● TASK INSTRUCTIONS
The word "paperwidth" occurs in some of the lines below; copy each of those lines.

Collected data:
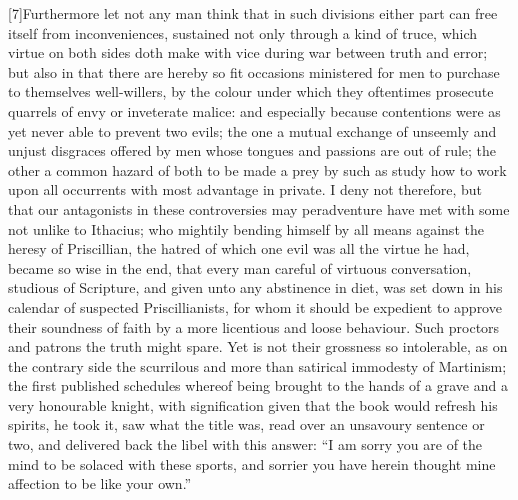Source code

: [7]Furthermore let not any man think that in such divisions either part can free itself from inconveniences, sustained not only through a kind of truce, which virtue on both sides doth make with vice during war between truth and error; but also in that there are hereby so fit occasions ministered for men to purchase to themselves well-willers, by the colour under which they oftentimes prosecute quarrels of envy or inveterate malice: and especially because contentions were as yet never able to prevent two evils; the one a mutual exchange of unseemly and unjust disgraces offered by men whose tongues and passions are out of rule; the other a common hazard of both to be made a prey by such as study how to work upon all occurrents with most advantage in private. I deny not therefore, but that our antagonists in these controversies may peradventure have met with some not unlike to Ithacius; who mightily bending himself by all means against the heresy of Priscillian, the hatred of which one evil was all the virtue he had, became so wise in the end, that every man careful of virtuous conversation, studious of Scripture, and given unto any abstinence in diet, was set down in his calendar of suspected Priscillianists, for whom it should be expedient to approve their soundness of faith by a more licentious and loose behaviour. Such proctors and patrons the truth might spare. Yet is not their grossness so intolerable, as on the contrary side the scurrilous and more than satirical immodesty of Martinism; the first published schedules whereof being brought to the hands of a grave and a very honourable knight, with signification given that the book would refresh his spirits, he took it, saw what the title was, read over an unsavoury sentence or two, and delivered back the libel with this answer: “I am sorry you are of the mind to be solaced with these sports, and sorrier you have herein thought mine affection to be like your own.”

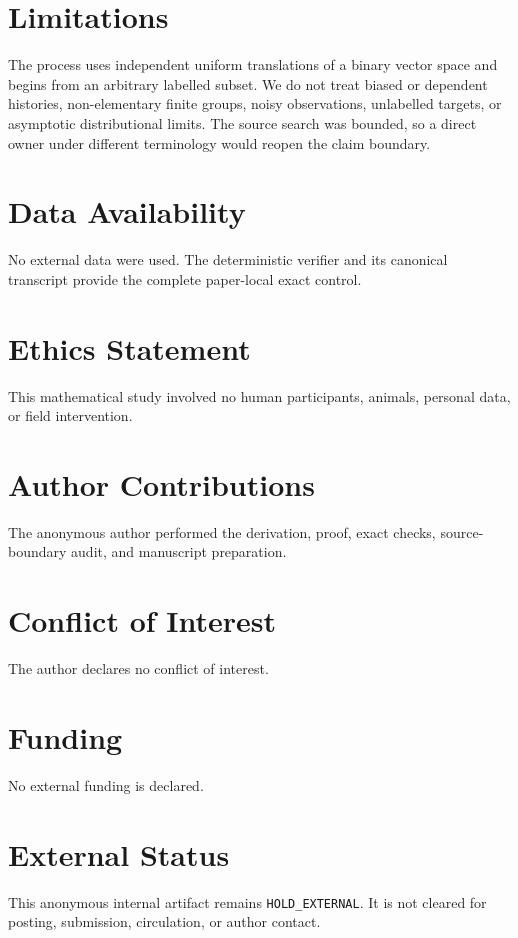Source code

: \documentclass[a4paper,10pt]{amsart}
\begin{document}
\section*{Limitations}
The process uses independent uniform translations of a binary vector space
and begins from an arbitrary labelled subset.  We do not treat biased or
dependent histories, non-elementary finite groups, noisy observations,
unlabelled targets, or asymptotic distributional limits.  The source search
was bounded, so a direct owner under different terminology would reopen the
claim boundary.

\section*{Data Availability}
No external data were used.  The deterministic verifier and its canonical
transcript provide the complete paper-local exact control.

\section*{Ethics Statement}
This mathematical study involved no human participants, animals, personal
data, or field intervention.

\section*{Author Contributions}
The anonymous author performed the derivation, proof, exact checks,
source-boundary audit, and manuscript preparation.

\section*{Conflict of Interest}
The author declares no conflict of interest.

\section*{Funding}
No external funding is declared.

\section*{External Status}
This anonymous internal artifact remains \texttt{HOLD\_EXTERNAL}.  It is not
cleared for posting, submission, circulation, or author contact.



\end{document}
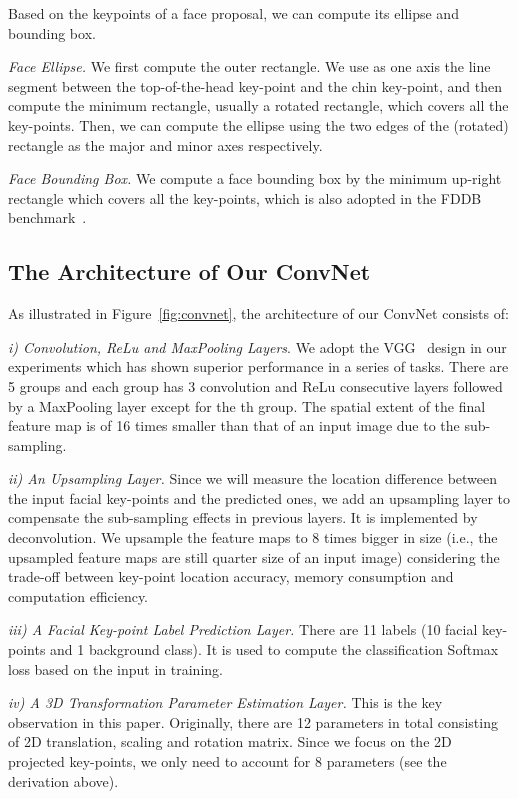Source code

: \documentclass[runningheads]{llncs}
\begin{document}
Based on the keypoints of a face proposal, we can compute its ellipse and bounding box. 

\textit{Face Ellipse.} We first compute the outer rectangle. We use as one axis the line segment between the top-of-the-head key-point and the chin key-point, and then compute the minimum rectangle, usually a rotated rectangle, which covers all the key-points. Then, we can compute the ellipse using the two edges of the (rotated) rectangle as the major and minor axes respectively. 

\textit{Face Bounding Box.} We compute a face bounding box by the minimum up-right rectangle which covers all the key-points, which is also adopted in the FDDB benchmark~\cite{FDDB}.

\subsection{The Architecture of Our ConvNet}\label{sec:architecture}
As illustrated in Figure~\ref{fig:convnet}, the architecture of our ConvNet consists of:


 \textit{i) Convolution, ReLu and MaxPooling Layers}. We adopt the VGG~\cite{VGG} design in our experiments which has shown superior performance in a series of tasks. There are 5 groups and each group has 3 convolution and ReLu consecutive layers followed by a MaxPooling layer except for the th group. The spatial extent of the final feature map is of 16 times smaller than that of an input image due to the sub-sampling.

 \textit{ii) An Upsampling Layer.} Since we will measure the location difference between the input facial key-points and the predicted ones, we add an upsampling layer to compensate the sub-sampling effects in previous layers. It is implemented by deconvolution. We upsample the feature maps to 8 times bigger in size (i.e., the upsampled feature maps are still quarter size of an input image) considering the trade-off between key-point location accuracy, memory consumption and computation efficiency.

\textit{iii) A Facial Key-point Label Prediction Layer.} There are 11 labels (10 facial key-points and 1 background class). It is used to compute the classification Softmax loss based on the input in training.

\textit{iv) A 3D Transformation Parameter Estimation Layer.} This is the key observation in this paper. Originally, there are 12 parameters in total consisting of 2D translation, scaling and  rotation matrix. Since we focus on the 2D projected key-points, we only need to account for 8 parameters (see the derivation above).
\end{document}
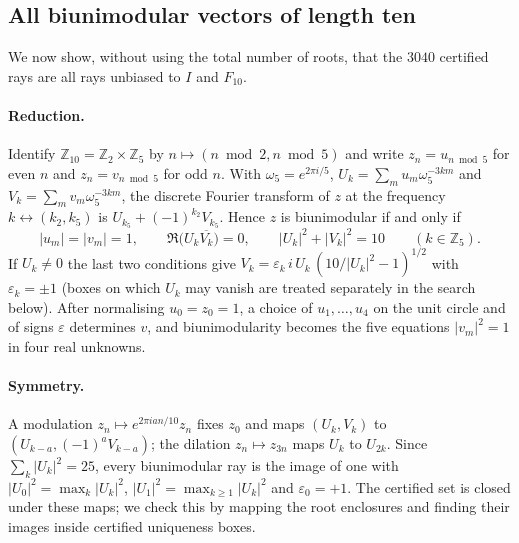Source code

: \documentclass[11pt]{article}
\theoremstyle{definition}
\theoremstyle{remark}
\newcommand{\Z}{\mathbb{Z}}
\begin{document}
\subsection{All biunimodular vectors of length ten}\label{sec:complete}
We now show, without using the total number of roots, that the $3040$ certified rays are all rays unbiased to $I$ and $F_{10}$.

\paragraph{Reduction.} Identify $\Z_{10}=\Z_2\times\Z_5$ by $n\mapsto(n\bmod2,n\bmod5)$ and write $z_n=u_{n\bmod5}$ for
even $n$ and $z_n=v_{n\bmod5}$ for odd $n$. With $\omega_5=e^{2\pi i/5}$, $U_k=\sum_mu_m\omega_5^{-3km}$ and
$V_k=\sum_mv_m\omega_5^{-3km}$, the discrete Fourier transform of $z$ at the frequency $k\leftrightarrow(k_2,k_5)$ is
$U_{k_5}+(-1)^{k_2}V_{k_5}$. Hence $z$ is biunimodular if and only if
\begin{equation}\label{eq:crt}
|u_m|=|v_m|=1,\qquad \Re\bigl(U_k\overline{V_k}\bigr)=0,\qquad |U_k|^2+|V_k|^2=10\qquad(k\in\Z_5).
\end{equation}
If $U_k\neq0$ the last two conditions give $V_k=\varepsilon_k\,i\,U_k\,(10/|U_k|^2-1)^{1/2}$ with $\varepsilon_k=\pm1$
(boxes on which $U_k$ may vanish are treated separately in the search below).
After normalising $u_0=z_0=1$, a choice of $u_1,\dots,u_4$ on the unit circle and of signs $\varepsilon$ determines
$v$, and biunimodularity becomes the five equations $|v_m|^2=1$ in four real unknowns.

\paragraph{Symmetry.} A modulation $z_n\mapsto e^{2\pi ian/10}z_n$ fixes $z_0$ and maps $(U_k,V_k)$ to
$(U_{k-a},(-1)^aV_{k-a})$; the dilation $z_n\mapsto z_{3n}$ maps $U_k$ to $U_{2k}$. Since $\sum_k|U_k|^2=25$, every
biunimodular ray is the image of one with $|U_0|^2=\max_k|U_k|^2$, $|U_1|^2=\max_{k\ge1}|U_k|^2$ and $\varepsilon_0=+1$.
The certified set is closed under these maps; we check this by mapping the root enclosures and finding their images
inside certified uniqueness boxes.
\end{document}
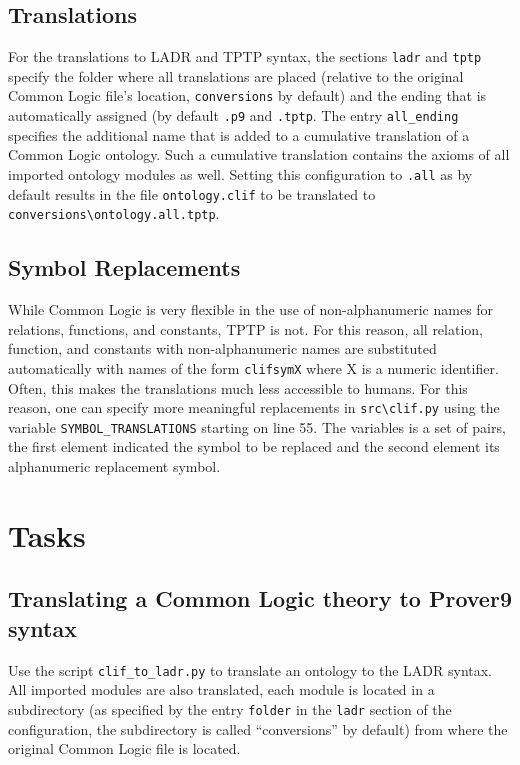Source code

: \documentclass{article}
\begin{document}
\subsection{Translations}
For the translations to LADR and TPTP syntax, the sections \texttt{ladr} and \texttt{tptp} specify the folder where all translations are placed (relative to the original Common Logic file's location, \texttt{conversions} by default) and the ending that is automatically assigned (by default \texttt{.p9} and \texttt{.tptp}. The entry \texttt{all\_ending} specifies the additional name that is added to a cumulative translation of a Common Logic ontology. Such a cumulative translation contains the axioms of all imported ontology modules as well. Setting this configuration to \texttt{.all} as by default results in the file \texttt{ontology.clif} to be translated to \texttt{conversions\textbackslash ontology.all.tptp}.

\subsection{Symbol Replacements}

While Common Logic is very flexible in the use of non-alphanumeric names for relations, functions, and constants, TPTP is not. For this reason, all relation, function, and constants with non-alphanumeric names are substituted automatically with names of the form \texttt{clifsymX} where X is a numeric identifier. Often, this makes the translations much less accessible to humans. For this reason, one can specify more meaningful replacements in \texttt{src\textbackslash clif.py} using the variable \texttt{SYMBOL\_TRANSLATIONS} starting on line 55. The variables is a set of pairs, the first element indicated the symbol to be replaced and the second element its alphanumeric replacement symbol.

\section{Tasks}

\subsection{Translating a Common Logic theory to Prover9 syntax}

Use the script \texttt{clif\_to\_ladr.py} to translate an ontology to the LADR syntax.  
All imported modules are also translated, each module is located in a subdirectory (as specified by the entry \texttt{folder} in the \texttt{ladr} section of the configuration, the subdirectory is called ``conversions'' by default) from where the original Common Logic file is located.
\end{document}
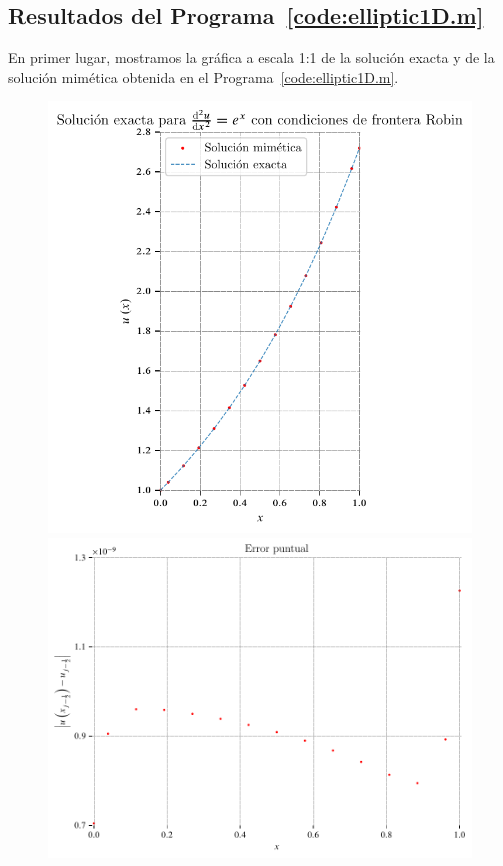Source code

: \begin{problem}
\section*{Resultados del Programa~\ref{code:elliptic1D.m}}

En primer lugar, mostramos la gráfica a escala 1:1 de la solución
exacta y de la solución mimética obtenida en el Programa~\ref{code:elliptic1D.m}.

\begin{figure}[ht!]
  \centering
  \includegraphics[width=.39\paperwidth]{elliptic1D.pdf}
  \includegraphics[width=.39\paperwidth]{elliptic1Derror.pdf}

\end{figure}
\end{problem}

● YOUR SOLUTION
  \includegraphics[width=.39\paperwidth]{elliptic1D.pdf}
  \includegraphics[width=.39\paperwidth]{elliptic1Derror.pdf}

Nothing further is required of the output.